Exercise inputs: Begin

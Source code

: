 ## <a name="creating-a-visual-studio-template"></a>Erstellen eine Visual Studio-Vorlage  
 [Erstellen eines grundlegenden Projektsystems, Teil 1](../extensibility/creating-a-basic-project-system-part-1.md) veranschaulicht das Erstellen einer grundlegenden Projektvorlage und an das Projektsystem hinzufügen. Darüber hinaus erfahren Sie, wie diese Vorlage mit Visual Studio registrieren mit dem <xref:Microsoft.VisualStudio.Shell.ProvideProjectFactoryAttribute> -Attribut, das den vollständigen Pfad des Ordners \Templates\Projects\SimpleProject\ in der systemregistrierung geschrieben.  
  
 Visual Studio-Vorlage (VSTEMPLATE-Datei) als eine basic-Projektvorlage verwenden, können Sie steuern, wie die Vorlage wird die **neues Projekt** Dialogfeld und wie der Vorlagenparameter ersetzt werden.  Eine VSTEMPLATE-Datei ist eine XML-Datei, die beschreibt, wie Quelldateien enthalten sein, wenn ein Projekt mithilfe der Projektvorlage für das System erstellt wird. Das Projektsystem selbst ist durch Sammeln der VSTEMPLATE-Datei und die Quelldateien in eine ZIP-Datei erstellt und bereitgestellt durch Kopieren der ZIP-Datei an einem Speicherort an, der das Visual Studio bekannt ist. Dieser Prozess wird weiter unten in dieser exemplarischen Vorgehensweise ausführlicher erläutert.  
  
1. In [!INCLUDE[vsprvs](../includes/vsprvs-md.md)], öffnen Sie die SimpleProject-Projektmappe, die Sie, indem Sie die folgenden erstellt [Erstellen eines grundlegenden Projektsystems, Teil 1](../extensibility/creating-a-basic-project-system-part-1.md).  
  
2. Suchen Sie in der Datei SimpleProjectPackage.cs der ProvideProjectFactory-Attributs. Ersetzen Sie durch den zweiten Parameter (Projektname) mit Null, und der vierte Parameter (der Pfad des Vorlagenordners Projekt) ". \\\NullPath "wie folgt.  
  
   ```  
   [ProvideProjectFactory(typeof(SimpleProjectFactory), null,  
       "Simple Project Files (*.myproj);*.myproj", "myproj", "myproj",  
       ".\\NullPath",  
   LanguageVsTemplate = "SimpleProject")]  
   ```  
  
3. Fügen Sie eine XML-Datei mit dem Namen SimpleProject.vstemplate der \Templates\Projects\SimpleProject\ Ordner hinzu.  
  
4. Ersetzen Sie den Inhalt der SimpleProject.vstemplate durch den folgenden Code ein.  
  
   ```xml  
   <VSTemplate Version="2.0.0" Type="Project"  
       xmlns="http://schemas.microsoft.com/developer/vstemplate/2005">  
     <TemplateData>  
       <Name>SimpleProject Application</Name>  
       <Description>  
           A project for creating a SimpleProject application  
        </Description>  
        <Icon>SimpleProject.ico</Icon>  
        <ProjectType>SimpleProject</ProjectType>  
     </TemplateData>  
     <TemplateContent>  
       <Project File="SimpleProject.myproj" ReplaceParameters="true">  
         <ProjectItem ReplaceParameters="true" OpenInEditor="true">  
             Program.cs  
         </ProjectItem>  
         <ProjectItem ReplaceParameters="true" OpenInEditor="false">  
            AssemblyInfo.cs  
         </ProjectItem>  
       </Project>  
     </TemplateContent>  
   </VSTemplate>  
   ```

Exercise inputs: End

■ **Required action**
Reproduce the entries exactly, but only from their first line to the line holding "der systemregistrierung geschrieben.", with that last line kept.

■ **Solution for this exercise**
Source code

: ## <a name="creating-a-visual-studio-template"></a>Erstellen eine Visual Studio-Vorlage  
 [Erstellen eines grundlegenden Projektsystems, Teil 1](../extensibility/creating-a-basic-project-system-part-1.md) veranschaulicht das Erstellen einer grundlegenden Projektvorlage und an das Projektsystem hinzufügen. Darüber hinaus erfahren Sie, wie diese Vorlage mit Visual Studio registrieren mit dem <xref:Microsoft.VisualStudio.Shell.ProvideProjectFactoryAttribute> -Attribut, das den vollständigen Pfad des Ordners \Templates\Projects\SimpleProject\ in der systemregistrierung geschrieben.  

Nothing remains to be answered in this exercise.